REQUIRED WORK =
From the data below, return the exact lines starting at the line containing "<b> Rachel Hamilton: </b> <br>" and ending at the line containing "<b> Regan Shen: </b> <br>", both included, and nothing else.

DATASET ENTRIES =
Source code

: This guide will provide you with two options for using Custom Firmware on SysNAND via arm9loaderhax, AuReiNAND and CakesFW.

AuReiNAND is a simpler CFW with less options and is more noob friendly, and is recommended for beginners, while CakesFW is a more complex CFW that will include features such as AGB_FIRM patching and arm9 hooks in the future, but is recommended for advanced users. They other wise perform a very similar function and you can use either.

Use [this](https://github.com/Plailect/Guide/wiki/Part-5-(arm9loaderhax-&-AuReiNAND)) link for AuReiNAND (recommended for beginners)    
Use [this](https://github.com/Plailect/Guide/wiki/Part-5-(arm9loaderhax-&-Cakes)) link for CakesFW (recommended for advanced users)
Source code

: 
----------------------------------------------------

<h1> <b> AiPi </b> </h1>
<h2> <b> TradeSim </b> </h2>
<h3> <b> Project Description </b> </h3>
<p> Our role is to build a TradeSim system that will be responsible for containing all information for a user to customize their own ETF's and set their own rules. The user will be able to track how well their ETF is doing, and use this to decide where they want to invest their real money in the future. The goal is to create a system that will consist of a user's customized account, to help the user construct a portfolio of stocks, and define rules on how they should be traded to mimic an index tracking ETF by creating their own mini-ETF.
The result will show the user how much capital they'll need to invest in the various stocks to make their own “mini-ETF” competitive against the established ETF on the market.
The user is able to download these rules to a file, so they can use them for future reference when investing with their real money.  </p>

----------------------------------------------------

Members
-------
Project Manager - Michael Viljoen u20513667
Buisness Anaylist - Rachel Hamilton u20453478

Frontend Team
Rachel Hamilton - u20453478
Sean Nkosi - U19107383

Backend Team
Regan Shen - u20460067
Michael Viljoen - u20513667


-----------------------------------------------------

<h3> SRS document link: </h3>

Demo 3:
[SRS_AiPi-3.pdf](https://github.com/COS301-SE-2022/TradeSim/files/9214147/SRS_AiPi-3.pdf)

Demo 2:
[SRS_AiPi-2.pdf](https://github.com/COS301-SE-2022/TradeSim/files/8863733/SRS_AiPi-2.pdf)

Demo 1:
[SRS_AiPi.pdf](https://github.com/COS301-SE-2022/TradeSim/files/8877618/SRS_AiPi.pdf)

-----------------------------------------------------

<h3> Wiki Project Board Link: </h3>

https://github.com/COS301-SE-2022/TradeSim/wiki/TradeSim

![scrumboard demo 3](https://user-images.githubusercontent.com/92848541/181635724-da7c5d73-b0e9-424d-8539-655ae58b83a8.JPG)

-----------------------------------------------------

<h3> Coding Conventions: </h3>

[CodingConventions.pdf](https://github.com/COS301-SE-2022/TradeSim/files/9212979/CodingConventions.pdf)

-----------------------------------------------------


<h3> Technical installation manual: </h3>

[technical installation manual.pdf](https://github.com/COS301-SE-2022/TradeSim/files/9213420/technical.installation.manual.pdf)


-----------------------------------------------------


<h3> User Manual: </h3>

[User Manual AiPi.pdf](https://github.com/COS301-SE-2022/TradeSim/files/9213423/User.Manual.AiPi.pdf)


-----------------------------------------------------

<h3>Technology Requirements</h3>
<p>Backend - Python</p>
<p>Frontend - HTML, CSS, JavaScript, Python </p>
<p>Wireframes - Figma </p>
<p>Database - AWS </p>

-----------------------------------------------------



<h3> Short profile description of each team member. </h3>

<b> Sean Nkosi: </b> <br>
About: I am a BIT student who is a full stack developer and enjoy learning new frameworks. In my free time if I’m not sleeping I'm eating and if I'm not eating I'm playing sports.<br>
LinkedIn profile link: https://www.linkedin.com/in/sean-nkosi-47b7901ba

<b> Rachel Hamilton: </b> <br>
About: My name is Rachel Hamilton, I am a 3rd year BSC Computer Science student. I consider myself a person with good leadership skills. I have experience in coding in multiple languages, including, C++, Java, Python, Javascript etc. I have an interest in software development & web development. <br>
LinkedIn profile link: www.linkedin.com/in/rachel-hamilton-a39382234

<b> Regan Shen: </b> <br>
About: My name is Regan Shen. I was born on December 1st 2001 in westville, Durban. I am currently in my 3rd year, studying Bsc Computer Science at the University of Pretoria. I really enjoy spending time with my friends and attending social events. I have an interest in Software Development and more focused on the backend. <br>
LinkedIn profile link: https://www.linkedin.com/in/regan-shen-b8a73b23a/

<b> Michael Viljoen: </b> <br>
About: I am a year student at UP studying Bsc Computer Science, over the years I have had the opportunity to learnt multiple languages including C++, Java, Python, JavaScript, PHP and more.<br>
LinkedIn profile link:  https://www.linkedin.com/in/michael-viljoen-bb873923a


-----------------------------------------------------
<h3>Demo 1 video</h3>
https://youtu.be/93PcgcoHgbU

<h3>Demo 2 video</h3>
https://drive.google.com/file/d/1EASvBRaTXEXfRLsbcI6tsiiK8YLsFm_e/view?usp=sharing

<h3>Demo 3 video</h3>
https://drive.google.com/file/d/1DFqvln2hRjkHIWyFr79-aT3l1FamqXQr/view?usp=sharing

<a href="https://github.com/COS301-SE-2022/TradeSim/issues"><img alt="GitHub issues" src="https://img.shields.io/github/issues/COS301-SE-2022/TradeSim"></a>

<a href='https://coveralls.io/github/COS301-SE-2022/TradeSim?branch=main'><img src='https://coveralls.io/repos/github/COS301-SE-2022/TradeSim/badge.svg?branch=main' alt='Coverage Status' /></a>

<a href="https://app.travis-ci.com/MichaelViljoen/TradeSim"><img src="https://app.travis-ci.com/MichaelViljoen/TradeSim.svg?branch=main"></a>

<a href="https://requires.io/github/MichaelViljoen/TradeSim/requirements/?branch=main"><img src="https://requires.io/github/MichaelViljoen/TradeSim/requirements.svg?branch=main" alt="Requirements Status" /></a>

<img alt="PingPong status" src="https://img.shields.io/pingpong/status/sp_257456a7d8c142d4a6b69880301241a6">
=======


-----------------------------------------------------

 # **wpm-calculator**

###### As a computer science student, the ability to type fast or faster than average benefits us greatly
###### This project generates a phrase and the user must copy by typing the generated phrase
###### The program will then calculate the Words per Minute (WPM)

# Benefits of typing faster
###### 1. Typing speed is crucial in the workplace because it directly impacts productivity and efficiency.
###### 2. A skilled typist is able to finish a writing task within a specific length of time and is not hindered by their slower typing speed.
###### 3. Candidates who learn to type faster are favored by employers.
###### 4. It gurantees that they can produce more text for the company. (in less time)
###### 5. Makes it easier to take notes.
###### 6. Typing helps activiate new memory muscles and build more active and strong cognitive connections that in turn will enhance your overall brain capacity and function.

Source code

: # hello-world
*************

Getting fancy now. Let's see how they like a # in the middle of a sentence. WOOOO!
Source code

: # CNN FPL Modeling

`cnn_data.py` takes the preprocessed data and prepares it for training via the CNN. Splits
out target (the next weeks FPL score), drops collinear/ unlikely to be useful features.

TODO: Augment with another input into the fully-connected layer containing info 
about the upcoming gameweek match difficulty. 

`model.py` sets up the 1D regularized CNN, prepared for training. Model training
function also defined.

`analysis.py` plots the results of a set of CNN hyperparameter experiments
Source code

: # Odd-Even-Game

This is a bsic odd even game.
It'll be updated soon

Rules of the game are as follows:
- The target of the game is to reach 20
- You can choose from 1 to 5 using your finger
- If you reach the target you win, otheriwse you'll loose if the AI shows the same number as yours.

RESULT OF THE TASK =
<b> Rachel Hamilton: </b> <br>
About: My name is Rachel Hamilton, I am a 3rd year BSC Computer Science student. I consider myself a person with good leadership skills. I have experience in coding in multiple languages, including, C++, Java, Python, Javascript etc. I have an interest in software development & web development. <br>
LinkedIn profile link: www.linkedin.com/in/rachel-hamilton-a39382234

<b> Regan Shen: </b> <br>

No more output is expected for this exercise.